# SUPPLIED RECORDS
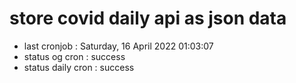 # store covid daily api as json data

- last cronjob : Saturday, 16 April 2022 01:03:07
- status og cron : success
- status daily cron : success
      
      
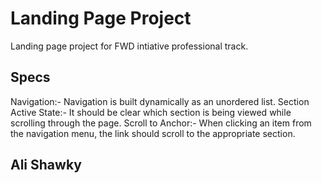 # Landing Page Project
Landing page project for FWD intiative professional track.

## Specs
Navigation:- Navigation is built dynamically as an unordered list.
Section Active State:- It should be clear which section is being viewed while scrolling through the page.
Scroll to Anchor:- When clicking an item from the navigation menu, the link should scroll to the appropriate section.

## Ali Shawky
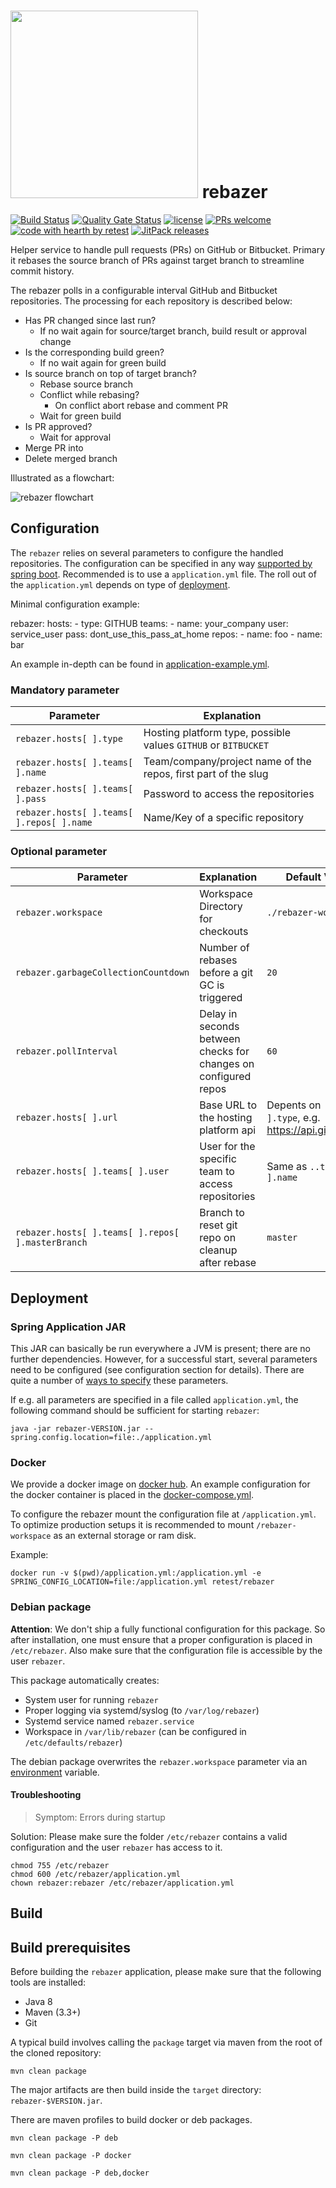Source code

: # <a href="https://retest.dev"><img src="https://assets.retest.org/retest/ci/logos/retest-wordmark-screen.svg" width="300"/></a> rebazer

[![Build Status](https://travis-ci.com/retest/rebazer.svg?branch=develop)](https://travis-ci.com/retest/rebazer)
[![Quality Gate Status](https://sonarcloud.io/api/project_badges/measure?project=de.retest.services%3Arebazer&metric=alert_status)](https://sonarcloud.io/dashboard?id=de.retest.services%3Arebazer)
[![license](https://img.shields.io/badge/license-AGPL-brightgreen.svg)](https://github.com/retest/rebazer/blob/master/LICENSE)
[![PRs welcome](https://img.shields.io/badge/PRs-welcome-ff69b4.svg)](https://github.com/retest/rebazer/issues?q=is%3Aissue+is%3Aopen+label%3A%22help+wanted%22)
[![code with hearth by retest](https://img.shields.io/badge/%3C%2F%3E%20with%20%E2%99%A5%20by-retest-C1D82F.svg)](https://retest.de/)
[![JitPack releases](https://jitpack.io/v/de.retest/rebazer.svg)](https://jitpack.io/#de.retest/rebazer)

Helper service to handle pull requests (PRs) on GitHub or Bitbucket. Primary it rebases the source branch of PRs against target branch to streamline commit history.

The rebazer polls in a configurable interval GitHub and Bitbucket repositories.
The processing for each repository is described below:

* Has PR changed since last run?
  * If no wait again for source/target branch, build result or approval change
* Is the corresponding build green?
  * If no wait again for green build
* Is source branch on top of target branch?
  * Rebase source branch
  * Conflict while rebasing?
    * On conflict abort rebase and comment PR
  * Wait for green build
* Is PR approved?
  * Wait for approval
* Merge PR into
* Delete merged branch

Illustrated as a flowchart:

![rebazer flowchart](src/doc/rebazer-flowchart.svg)


## Configuration

The `rebazer` relies on several parameters to configure the handled repositories.
The configuration can be specified in any way
[supported by spring boot](https://docs.spring.io/spring-boot/docs/current/reference/html/boot-features-external-config.html).
Recommended is to use a `application.yml` file. The roll out of the `application.yml` depends on type of [deployment](#deployment).

Minimal configuration example:

  rebazer:
    hosts:
    - type: GITHUB
      teams:
      - name: your_company
        user: service_user
        pass: dont_use_this_pass_at_home
        repos:
        - name: foo
        - name: bar

An example in-depth can be found in [application-example.yml](./application-example.yml).

### Mandatory parameter

| Parameter                                 | Explanation                                                    |
|-------------------------------------------|----------------------------------------------------------------|
| `rebazer.hosts[ ].type`                   | Hosting platform type, possible values `GITHUB` or `BITBUCKET` |
| `rebazer.hosts[ ].teams[ ].name`          | Team/company/project name of the repos, first part of the slug |
| `rebazer.hosts[ ].teams[ ].pass`          | Password to access the repositories                            |
| `rebazer.hosts[ ].teams[ ].repos[ ].name` | Name/Key of a specific repository                              |

### Optional parameter

| Parameter                                         | Explanation                                       | Default Value                 |
|---------------------------------------------------|---------------------------------------------------|-------------------------------|
| `rebazer.workspace`                               | Workspace Directory for checkouts                 | `./rebazer-workspace`         |
| `rebazer.garbageCollectionCountdown`              | Number of rebases before a git GC is triggered    | `20`                          |
| `rebazer.pollInterval`                            | Delay in seconds between checks for changes on configured repos | `60`            |
| `rebazer.hosts[ ].url`                            | Base URL to the hosting platform api              | Depents on `..hosts[ ].type`, e.g. https://api.github.com |
| `rebazer.hosts[ ].teams[ ].user`                  | User for the specific team to access repositories | Same as `..teams[ ].name`     |
| `rebazer.hosts[ ].teams[ ].repos[ ].masterBranch` | Branch to reset git repo on cleanup after rebase  | `master`                      |


## Deployment

### Spring Application JAR

This JAR can basically be run everywhere a JVM is present; there are no further dependencies. However, for a successful start, several parameters need to be configured (see configuration section for details). There are quite a number of [ways to specify](https://docs.spring.io/spring-boot/docs/current/reference/html/boot-features-external-config.html#boot-features-external-config-command-line-args) these parameters.

If e.g. all parameters are specified in a file called `application.yml`, the following command should be sufficient for starting `rebazer`:

`java -jar rebazer-VERSION.jar --spring.config.location=file:./application.yml`


### Docker

We provide a docker image on [docker hub](https://hub.docker.com/r/retest/rebazer/).
An example configuration for the docker container is placed in the [docker-compose.yml](./docker-compose.yml).

To configure the rebazer mount the configuration file at `/application.yml`.
To optimize production setups it is recommended to mount `/rebazer-workspace` as an external storage or ram disk.

Example:

`docker run -v $(pwd)/application.yml:/application.yml -e SPRING_CONFIG_LOCATION=file:/application.yml retest/rebazer`

### Debian package

**Attention**: We don't ship a fully functional configuration for this package. So after installation, one must ensure that a proper configuration is placed in `/etc/rebazer`. Also make sure that the configuration file is accessible by the user `rebazer`.

This package automatically creates:

* System user for running `rebazer`
* Proper logging via systemd/syslog (to `/var/log/rebazer`)
* Systemd service named `rebazer.service`
* Workspace in `/var/lib/rebazer` (can be configured in `/etc/defaults/rebazer`)

The debian package overwrites the `rebazer.workspace` parameter via an [environment](src/deb/etc/default/rebazer) variable.


#### Troubleshooting

>Symptom: Errors during startup

Solution: Please make sure the folder `/etc/rebazer` contains a valid configuration and the user `rebazer` has access to it.

    chmod 755 /etc/rebazer
    chmod 600 /etc/rebazer/application.yml
    chown rebazer:rebazer /etc/rebazer/application.yml


## Build

## Build prerequisites

Before building the `rebazer` application, please make sure that the following tools are installed:

* Java 8
* Maven (3.3+)
* Git

A typical build involves calling the `package` target via maven from the root of the cloned repository:

`mvn clean package`

The major artifacts are then build inside the `target` directory: `rebazer-$VERSION.jar`.

There are maven profiles to build docker or deb packages.

`mvn clean package -P deb`

`mvn clean package -P docker`

`mvn clean package -P deb,docker`
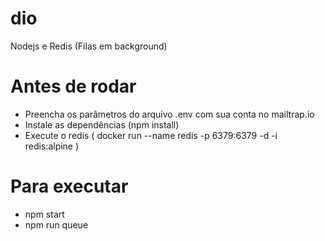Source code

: # dio
Nodejs e Redis (Filas em background)

# Antes de rodar
* Preencha os parâmetros do arquivo .env com sua conta no mailtrap.io
* Instale as dependências (npm install)
* Execute o redis ( docker run --name redis -p 6379:6379 -d -i redis:alpine )

# Para executar
* npm start 
* npm run queue
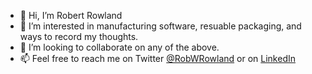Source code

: - 👋 Hi, I’m Robert Rowland
- 👀 I’m interested in manufacturing software, resuable packaging, and ways to record my thoughts. 
- 💞️ I’m looking to collaborate on any of the above. 
- 📫 Feel free to reach me on Twitter [@RobWRowland](https://twitter.com/RobWRowland) or on [LinkedIn](https://www.linkedin.com/in/robertwrowland/)

<!---
rob-rowland/rob-rowland is a ✨ special ✨ repository because its `README.md` (this file) appears on your GitHub profile.
You can click the Preview link to take a look at your changes.
--->
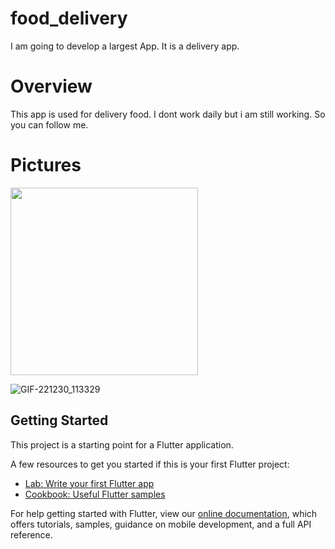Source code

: # food_delivery
I am going to develop a largest App. It is a delivery app.

# Overview
This app is used for delivery food. I dont work daily but i am still working. So you can follow me.

# Pictures

<img src="https://user-images.githubusercontent.com/62464092/210061997-53e5fdd0-a03a-4690-9c04-ae6c580c3fde.jpg" width="300">

![GIF-221230_113329](https://user-images.githubusercontent.com/62464092/210061754-efb63127-9ec4-47d7-8397-12d85f2d343a.gif)

## Getting Started

This project is a starting point for a Flutter application.

A few resources to get you started if this is your first Flutter project:

- [Lab: Write your first Flutter app](https://flutter.dev/docs/get-started/codelab)
- [Cookbook: Useful Flutter samples](https://flutter.dev/docs/cookbook)

For help getting started with Flutter, view our
[online documentation](https://flutter.dev/docs), which offers tutorials,
samples, guidance on mobile development, and a full API reference.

# WHAT THIS TASK INVOLVES
What do the entries above read from the line containing "dependências (npm install)" through the line containing "- [Cookbook: Useful"? Output those lines exactly, both ends included, with the pictures left out.

# REPLY TO THE EXERCISE
* Instale as dependências (npm install)
* Execute o redis ( docker run --name redis -p 6379:6379 -d -i redis:alpine )

# Para executar
* npm start 
* npm run queue
Source code

: - 👋 Hi, I’m Robert Rowland
- 👀 I’m interested in manufacturing software, resuable packaging, and ways to record my thoughts. 
- 💞️ I’m looking to collaborate on any of the above. 
- 📫 Feel free to reach me on Twitter [@RobWRowland](https://twitter.com/RobWRowland) or on [LinkedIn](https://www.linkedin.com/in/robertwrowland/)

<!---
rob-rowland/rob-rowland is a ✨ special ✨ repository because its `README.md` (this file) appears on your GitHub profile.
You can click the Preview link to take a look at your changes.
--->
Source code

: # food_delivery
I am going to develop a largest App. It is a delivery app.

# Overview
This app is used for delivery food. I dont work daily but i am still working. So you can follow me.

# Pictures

<img src="https://user-images.githubusercontent.com/62464092/210061997-53e5fdd0-a03a-4690-9c04-ae6c580c3fde.jpg" width="300">

![GIF-221230_113329](https://user-images.githubusercontent.com/62464092/210061754-efb63127-9ec4-47d7-8397-12d85f2d343a.gif)

## Getting Started

This project is a starting point for a Flutter application.

A few resources to get you started if this is your first Flutter project:

- [Lab: Write your first Flutter app](https://flutter.dev/docs/get-started/codelab)
- [Cookbook: Useful Flutter samples](https://flutter.dev/docs/cookbook)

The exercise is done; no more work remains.